A Bridge Too Far
- First edition cover
- Author: Cornelius Ryan
- Language: English
- Genre: War
- Publisher: Simon & Schuster (U.S.); Hamish Hamilton (U.K.);
- Publication date: September 1974
- Media type: Print (Hardback)
- Pages: 670
- ISBN: 0-671-21792-5 (U.S.) 0-241-89073-X (U.K.)
- Dewey Decimal: 940.5421
- LC Class: D763.N4 R9

= A Bridge Too Far (book) =

1974 book by Cornelius Ryan

A Bridge Too Far (1974) by Cornelius Ryan gives an account of Operation Market Garden, a failed Allied attempt to break through German lines at Arnhem by taking a series of bridges in the occupied Netherlands during World War II.

Ryan named his book after a comment attributed to Lieutenant General Frederick Browning before the operation, who reportedly said to Field Marshal Bernard Montgomery, "I think we may be going a bridge too far." But Antony Beevor disputes this, saying that Browning had supported the operation, especially in view of receiving more resources. Secondly he did not appear to have encountered Montgomery that day.

Drawing on a wide variety of sources, Ryan documented his account of the 1944 battle with pictures and maps. He included a section on the survivors, "Soldiers and Civilians – What They Do Today".

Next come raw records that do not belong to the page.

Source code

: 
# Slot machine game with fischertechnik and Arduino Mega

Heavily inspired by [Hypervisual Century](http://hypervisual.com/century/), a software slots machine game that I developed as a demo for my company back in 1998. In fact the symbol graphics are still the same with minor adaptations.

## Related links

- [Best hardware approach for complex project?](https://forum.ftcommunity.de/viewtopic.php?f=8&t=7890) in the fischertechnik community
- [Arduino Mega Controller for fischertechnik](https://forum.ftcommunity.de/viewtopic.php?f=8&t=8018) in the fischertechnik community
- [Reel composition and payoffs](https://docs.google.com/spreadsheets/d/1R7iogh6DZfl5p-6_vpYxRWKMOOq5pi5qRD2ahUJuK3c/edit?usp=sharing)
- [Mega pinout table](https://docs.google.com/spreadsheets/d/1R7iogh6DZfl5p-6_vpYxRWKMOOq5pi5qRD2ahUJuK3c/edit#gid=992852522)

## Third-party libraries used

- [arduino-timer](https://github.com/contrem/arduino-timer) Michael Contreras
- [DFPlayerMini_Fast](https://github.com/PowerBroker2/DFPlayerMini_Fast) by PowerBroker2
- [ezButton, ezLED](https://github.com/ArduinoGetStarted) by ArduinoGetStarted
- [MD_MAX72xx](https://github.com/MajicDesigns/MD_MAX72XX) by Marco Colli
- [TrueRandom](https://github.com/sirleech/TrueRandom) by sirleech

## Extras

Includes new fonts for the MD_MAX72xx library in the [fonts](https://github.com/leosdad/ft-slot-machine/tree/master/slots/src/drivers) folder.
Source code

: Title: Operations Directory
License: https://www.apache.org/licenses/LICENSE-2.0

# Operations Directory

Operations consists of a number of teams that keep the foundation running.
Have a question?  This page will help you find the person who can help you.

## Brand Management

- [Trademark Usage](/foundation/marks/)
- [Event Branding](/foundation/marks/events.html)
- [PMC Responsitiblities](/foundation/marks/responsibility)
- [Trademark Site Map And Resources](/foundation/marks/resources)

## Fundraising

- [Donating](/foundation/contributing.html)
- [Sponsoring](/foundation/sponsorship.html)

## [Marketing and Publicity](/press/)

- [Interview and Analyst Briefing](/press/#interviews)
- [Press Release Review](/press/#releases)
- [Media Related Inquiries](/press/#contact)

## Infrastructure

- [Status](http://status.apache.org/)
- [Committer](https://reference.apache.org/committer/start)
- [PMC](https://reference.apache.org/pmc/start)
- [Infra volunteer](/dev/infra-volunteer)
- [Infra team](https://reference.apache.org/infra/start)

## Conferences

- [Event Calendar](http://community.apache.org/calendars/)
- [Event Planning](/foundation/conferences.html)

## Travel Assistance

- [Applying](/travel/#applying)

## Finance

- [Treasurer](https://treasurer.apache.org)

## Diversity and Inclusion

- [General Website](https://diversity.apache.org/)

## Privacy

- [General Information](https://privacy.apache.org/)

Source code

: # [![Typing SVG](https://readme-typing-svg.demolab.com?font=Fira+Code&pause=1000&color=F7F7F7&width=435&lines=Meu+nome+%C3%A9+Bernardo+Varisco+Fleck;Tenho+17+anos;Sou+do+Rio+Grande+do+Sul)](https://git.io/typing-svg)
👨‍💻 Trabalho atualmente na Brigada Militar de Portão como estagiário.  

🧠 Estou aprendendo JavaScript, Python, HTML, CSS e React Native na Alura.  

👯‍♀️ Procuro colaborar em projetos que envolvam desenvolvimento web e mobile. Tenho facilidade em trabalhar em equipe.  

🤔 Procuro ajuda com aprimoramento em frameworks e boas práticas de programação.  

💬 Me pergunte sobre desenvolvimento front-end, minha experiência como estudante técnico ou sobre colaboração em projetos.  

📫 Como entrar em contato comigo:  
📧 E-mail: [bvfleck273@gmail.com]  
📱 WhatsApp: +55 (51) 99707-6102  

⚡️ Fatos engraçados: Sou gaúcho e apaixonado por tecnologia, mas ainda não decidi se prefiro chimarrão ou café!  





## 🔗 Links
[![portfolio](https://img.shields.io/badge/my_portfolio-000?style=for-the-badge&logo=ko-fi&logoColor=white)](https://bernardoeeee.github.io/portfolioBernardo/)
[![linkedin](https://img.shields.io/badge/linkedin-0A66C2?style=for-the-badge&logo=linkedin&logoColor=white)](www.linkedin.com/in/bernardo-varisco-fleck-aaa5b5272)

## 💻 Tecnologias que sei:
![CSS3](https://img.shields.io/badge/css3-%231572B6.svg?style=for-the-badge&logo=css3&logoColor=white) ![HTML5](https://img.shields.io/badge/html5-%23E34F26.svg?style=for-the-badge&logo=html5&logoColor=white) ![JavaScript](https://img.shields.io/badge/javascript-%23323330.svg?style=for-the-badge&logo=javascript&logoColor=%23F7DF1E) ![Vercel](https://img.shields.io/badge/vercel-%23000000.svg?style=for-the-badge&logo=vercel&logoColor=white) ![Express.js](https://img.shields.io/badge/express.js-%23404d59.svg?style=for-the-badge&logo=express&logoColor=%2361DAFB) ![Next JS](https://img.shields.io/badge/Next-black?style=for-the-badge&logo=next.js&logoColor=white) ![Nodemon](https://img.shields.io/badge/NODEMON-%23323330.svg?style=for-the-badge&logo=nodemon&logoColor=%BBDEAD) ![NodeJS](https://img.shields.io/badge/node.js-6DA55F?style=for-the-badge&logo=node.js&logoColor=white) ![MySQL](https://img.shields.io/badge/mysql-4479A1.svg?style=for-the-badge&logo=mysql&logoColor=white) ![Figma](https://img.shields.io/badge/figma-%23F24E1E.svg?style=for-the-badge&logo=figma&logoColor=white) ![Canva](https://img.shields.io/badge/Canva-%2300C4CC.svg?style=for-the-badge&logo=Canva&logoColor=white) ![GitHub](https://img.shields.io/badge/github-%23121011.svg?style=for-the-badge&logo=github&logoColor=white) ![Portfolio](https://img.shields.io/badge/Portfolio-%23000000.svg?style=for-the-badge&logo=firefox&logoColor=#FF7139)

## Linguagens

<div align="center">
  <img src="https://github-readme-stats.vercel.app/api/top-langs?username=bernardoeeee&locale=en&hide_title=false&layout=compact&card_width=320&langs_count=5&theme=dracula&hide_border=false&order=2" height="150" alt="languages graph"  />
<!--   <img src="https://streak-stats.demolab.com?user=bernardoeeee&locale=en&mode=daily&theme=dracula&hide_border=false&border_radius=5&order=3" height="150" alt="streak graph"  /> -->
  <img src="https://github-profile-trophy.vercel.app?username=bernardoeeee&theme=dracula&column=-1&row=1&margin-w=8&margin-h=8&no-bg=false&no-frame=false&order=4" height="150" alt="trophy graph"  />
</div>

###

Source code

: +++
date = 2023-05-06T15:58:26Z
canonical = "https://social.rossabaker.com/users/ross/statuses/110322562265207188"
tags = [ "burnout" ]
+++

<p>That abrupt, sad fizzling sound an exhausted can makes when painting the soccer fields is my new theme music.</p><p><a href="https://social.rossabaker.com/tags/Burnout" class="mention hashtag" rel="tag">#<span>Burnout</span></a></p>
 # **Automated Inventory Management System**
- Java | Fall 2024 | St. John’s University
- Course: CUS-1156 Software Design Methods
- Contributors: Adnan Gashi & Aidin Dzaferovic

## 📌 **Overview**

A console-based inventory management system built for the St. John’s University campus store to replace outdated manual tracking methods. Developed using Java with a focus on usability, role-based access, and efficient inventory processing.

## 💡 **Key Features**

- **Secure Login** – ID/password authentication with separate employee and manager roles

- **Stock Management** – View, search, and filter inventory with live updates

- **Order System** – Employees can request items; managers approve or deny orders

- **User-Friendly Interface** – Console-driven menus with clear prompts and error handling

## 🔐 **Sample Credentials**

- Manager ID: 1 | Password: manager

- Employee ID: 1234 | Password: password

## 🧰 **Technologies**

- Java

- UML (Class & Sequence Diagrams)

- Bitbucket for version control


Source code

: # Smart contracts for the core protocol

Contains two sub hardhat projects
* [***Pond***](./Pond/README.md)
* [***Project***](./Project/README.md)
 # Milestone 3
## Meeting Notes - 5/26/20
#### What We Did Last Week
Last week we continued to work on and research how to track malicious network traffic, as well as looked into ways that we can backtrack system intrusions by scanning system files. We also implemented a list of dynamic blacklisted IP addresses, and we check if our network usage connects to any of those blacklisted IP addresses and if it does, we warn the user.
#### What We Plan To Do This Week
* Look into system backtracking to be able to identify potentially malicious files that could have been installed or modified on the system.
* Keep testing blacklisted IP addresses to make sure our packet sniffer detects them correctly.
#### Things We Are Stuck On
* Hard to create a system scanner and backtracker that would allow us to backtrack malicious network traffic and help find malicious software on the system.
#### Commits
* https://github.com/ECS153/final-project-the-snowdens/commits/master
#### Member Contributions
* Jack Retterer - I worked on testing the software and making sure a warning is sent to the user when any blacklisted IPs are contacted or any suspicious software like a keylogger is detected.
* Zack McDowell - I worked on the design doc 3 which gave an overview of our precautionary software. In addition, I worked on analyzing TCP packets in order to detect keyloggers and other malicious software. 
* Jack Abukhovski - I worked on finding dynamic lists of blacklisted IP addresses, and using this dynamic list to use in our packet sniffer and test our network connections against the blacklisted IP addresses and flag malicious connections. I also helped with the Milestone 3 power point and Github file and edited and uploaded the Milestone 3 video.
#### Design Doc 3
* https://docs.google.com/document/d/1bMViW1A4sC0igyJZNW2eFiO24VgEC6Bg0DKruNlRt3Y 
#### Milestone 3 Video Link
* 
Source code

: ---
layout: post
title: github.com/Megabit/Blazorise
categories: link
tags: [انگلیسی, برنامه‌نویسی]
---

He addressed tactical mistakes made in planning the operation. Popular accounts of World War II tended to overlook the battle or to accept Field Marshal Montgomery's spin on it as being a "partial success".

The 1974 book was published by Simon & Schuster in New York and by Hamish Hamilton in London. There were frequent later editions, and a film based on it was released in 1977.